Retype the following records exactly and exclude the pictures.

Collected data
***

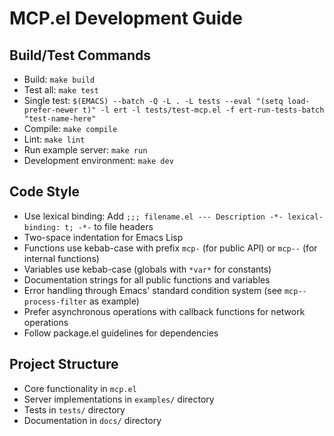 # MCP.el Development Guide

## Build/Test Commands
- Build: `make build`
- Test all: `make test`
- Single test: `$(EMACS) --batch -Q -L . -L tests --eval "(setq load-prefer-newer t)" -l ert -l tests/test-mcp.el -f ert-run-tests-batch "test-name-here"`
- Compile: `make compile`
- Lint: `make lint`
- Run example server: `make run`
- Development environment: `make dev`

## Code Style
- Use lexical binding: Add `;;; filename.el --- Description -*- lexical-binding: t; -*-` to file headers
- Two-space indentation for Emacs Lisp
- Functions use kebab-case with prefix `mcp-` (for public API) or `mcp--` (for internal functions)
- Variables use kebab-case (globals with `*var*` for constants)
- Documentation strings for all public functions and variables
- Error handling through Emacs' standard condition system (see `mcp--process-filter` as example)
- Prefer asynchronous operations with callback functions for network operations
- Follow package.el guidelines for dependencies

## Project Structure
- Core functionality in `mcp.el` 
- Server implementations in `examples/` directory
- Tests in `tests/` directory
- Documentation in `docs/` directory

***

- Response below -
 # MCP.el Development Guide

## Build/Test Commands
- Build: `make build`
- Test all: `make test`
- Single test: `$(EMACS) --batch -Q -L . -L tests --eval "(setq load-prefer-newer t)" -l ert -l tests/test-mcp.el -f ert-run-tests-batch "test-name-here"`
- Compile: `make compile`
- Lint: `make lint`
- Run example server: `make run`
- Development environment: `make dev`

## Code Style
- Use lexical binding: Add `;;; filename.el --- Description -*- lexical-binding: t; -*-` to file headers
- Two-space indentation for Emacs Lisp
- Functions use kebab-case with prefix `mcp-` (for public API) or `mcp--` (for internal functions)
- Variables use kebab-case (globals with `*var*` for constants)
- Documentation strings for all public functions and variables
- Error handling through Emacs' standard condition system (see `mcp--process-filter` as example)
- Prefer asynchronous operations with callback functions for network operations
- Follow package.el guidelines for dependencies

## Project Structure
- Core functionality in `mcp.el` 
- Server implementations in `examples/` directory
- Tests in `tests/` directory
- Documentation in `docs/` directory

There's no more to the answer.